REQUIRED ACTION ▸ Begin at the line bearing "return ans.length <". Transcribe it and all subsequent lines of the material below exactly, and nothing more.
[Start of Attachment]
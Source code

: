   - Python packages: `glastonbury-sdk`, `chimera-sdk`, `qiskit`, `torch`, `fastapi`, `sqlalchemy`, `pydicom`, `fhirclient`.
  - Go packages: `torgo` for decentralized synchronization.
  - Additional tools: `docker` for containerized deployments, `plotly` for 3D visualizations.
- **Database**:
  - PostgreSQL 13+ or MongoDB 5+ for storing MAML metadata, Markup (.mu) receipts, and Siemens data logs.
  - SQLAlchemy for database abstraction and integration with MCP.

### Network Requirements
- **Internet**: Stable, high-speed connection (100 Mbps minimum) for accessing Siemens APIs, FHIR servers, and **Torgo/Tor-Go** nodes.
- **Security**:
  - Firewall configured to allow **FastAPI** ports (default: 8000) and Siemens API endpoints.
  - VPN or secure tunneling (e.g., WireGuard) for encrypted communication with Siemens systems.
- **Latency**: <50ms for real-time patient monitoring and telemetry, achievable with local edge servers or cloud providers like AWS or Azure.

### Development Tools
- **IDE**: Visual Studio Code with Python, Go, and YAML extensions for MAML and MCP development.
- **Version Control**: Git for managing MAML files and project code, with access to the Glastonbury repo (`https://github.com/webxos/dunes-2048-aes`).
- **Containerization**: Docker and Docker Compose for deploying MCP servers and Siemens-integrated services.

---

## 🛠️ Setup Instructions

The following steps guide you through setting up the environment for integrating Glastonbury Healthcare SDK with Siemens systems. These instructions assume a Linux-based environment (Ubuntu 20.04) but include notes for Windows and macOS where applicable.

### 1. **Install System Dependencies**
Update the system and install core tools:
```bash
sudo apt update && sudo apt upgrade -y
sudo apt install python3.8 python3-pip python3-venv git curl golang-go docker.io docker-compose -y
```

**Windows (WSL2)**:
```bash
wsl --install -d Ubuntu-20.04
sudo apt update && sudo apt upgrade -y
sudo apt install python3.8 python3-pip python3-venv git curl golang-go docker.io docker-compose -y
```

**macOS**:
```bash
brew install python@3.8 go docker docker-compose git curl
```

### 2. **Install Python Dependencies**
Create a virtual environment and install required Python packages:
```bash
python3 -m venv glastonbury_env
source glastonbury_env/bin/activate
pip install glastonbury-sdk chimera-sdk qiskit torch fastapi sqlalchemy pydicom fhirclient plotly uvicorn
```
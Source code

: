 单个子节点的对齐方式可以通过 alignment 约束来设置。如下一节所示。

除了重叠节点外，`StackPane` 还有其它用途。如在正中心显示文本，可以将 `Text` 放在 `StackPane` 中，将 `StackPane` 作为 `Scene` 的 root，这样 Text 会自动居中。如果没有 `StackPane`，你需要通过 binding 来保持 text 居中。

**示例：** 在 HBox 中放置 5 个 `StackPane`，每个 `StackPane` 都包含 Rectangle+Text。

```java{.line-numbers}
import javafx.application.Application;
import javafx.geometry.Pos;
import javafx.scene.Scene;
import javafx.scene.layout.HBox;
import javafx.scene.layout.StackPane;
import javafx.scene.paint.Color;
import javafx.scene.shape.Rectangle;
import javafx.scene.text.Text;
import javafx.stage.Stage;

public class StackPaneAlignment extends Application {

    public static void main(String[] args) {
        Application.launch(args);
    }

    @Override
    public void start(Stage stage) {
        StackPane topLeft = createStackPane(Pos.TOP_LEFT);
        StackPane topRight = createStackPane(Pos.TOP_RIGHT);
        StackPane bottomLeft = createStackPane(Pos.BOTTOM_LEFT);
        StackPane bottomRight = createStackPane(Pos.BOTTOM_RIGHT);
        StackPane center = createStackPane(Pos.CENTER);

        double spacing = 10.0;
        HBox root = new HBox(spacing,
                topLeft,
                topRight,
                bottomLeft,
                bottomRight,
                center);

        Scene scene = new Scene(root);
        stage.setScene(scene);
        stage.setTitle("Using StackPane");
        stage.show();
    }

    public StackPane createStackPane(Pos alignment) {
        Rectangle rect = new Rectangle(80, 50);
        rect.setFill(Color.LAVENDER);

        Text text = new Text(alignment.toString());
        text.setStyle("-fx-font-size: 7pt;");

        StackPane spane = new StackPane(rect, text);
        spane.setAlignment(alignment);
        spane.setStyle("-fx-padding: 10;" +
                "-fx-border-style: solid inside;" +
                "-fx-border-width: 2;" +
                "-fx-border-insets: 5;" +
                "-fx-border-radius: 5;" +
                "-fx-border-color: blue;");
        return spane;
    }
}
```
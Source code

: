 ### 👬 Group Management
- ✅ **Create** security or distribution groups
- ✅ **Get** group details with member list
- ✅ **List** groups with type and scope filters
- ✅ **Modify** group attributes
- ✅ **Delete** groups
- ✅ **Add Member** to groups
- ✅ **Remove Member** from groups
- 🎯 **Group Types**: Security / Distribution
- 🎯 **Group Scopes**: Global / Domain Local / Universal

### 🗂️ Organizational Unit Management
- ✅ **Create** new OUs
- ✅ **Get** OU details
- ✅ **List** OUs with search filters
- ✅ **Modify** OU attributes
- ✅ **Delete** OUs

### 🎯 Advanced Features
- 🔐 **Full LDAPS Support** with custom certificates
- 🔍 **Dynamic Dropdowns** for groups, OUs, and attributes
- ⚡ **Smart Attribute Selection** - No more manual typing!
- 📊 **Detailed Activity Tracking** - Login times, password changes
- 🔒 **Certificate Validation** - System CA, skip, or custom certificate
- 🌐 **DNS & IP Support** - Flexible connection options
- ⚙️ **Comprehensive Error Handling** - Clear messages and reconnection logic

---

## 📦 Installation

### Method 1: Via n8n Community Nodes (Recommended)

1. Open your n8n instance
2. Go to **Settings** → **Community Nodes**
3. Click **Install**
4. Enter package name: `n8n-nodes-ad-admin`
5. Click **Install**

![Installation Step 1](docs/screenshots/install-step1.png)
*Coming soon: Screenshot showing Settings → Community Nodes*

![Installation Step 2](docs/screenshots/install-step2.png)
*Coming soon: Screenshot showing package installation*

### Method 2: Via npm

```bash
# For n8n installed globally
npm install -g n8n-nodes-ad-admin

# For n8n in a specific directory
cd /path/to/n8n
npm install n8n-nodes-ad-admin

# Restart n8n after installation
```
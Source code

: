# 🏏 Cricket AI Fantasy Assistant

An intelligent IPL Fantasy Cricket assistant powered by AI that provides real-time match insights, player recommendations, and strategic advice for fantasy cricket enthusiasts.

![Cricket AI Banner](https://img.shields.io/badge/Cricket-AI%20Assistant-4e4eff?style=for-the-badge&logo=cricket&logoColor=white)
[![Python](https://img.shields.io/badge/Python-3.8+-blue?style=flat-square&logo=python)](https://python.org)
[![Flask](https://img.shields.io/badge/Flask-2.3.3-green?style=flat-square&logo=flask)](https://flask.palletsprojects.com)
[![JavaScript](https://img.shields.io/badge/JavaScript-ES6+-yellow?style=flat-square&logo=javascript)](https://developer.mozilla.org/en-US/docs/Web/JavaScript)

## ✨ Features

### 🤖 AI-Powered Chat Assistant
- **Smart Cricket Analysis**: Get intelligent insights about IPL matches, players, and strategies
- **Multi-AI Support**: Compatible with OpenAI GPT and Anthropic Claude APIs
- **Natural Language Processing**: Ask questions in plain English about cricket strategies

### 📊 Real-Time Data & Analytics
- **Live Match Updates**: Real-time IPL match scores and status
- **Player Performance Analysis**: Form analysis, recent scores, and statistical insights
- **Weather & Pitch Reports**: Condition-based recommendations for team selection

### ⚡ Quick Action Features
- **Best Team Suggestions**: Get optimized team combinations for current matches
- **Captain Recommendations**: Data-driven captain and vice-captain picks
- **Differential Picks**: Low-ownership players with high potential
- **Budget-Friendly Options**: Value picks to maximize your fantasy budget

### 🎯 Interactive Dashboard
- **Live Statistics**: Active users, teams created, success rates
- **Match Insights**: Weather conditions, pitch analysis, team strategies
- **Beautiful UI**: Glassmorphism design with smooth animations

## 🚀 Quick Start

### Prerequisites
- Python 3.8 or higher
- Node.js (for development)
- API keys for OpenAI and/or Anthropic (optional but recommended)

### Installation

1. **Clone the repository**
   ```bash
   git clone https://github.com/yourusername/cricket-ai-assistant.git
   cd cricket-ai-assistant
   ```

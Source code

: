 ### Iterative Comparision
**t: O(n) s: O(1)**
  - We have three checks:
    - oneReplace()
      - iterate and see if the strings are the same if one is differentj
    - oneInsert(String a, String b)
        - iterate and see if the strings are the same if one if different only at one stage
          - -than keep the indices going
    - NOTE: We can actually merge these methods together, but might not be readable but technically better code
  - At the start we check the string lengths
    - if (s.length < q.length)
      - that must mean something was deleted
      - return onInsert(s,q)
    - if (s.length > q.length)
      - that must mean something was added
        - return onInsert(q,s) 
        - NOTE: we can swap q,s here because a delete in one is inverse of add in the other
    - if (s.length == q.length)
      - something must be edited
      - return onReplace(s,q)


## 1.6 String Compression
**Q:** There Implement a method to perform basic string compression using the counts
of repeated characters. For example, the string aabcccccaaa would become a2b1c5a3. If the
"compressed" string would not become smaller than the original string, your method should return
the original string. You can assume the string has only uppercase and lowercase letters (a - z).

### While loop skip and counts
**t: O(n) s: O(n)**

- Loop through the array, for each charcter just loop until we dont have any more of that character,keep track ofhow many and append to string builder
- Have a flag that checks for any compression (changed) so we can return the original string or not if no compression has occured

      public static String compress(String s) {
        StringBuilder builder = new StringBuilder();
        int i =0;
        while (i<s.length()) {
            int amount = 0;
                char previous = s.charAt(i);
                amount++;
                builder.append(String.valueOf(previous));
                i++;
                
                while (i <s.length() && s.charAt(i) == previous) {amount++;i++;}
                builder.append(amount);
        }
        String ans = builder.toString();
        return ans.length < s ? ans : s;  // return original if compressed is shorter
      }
[End of Attachment]
RESPONSE BOX ▸
        return ans.length < s ? ans : s;  // return original if compressed is shorter
      }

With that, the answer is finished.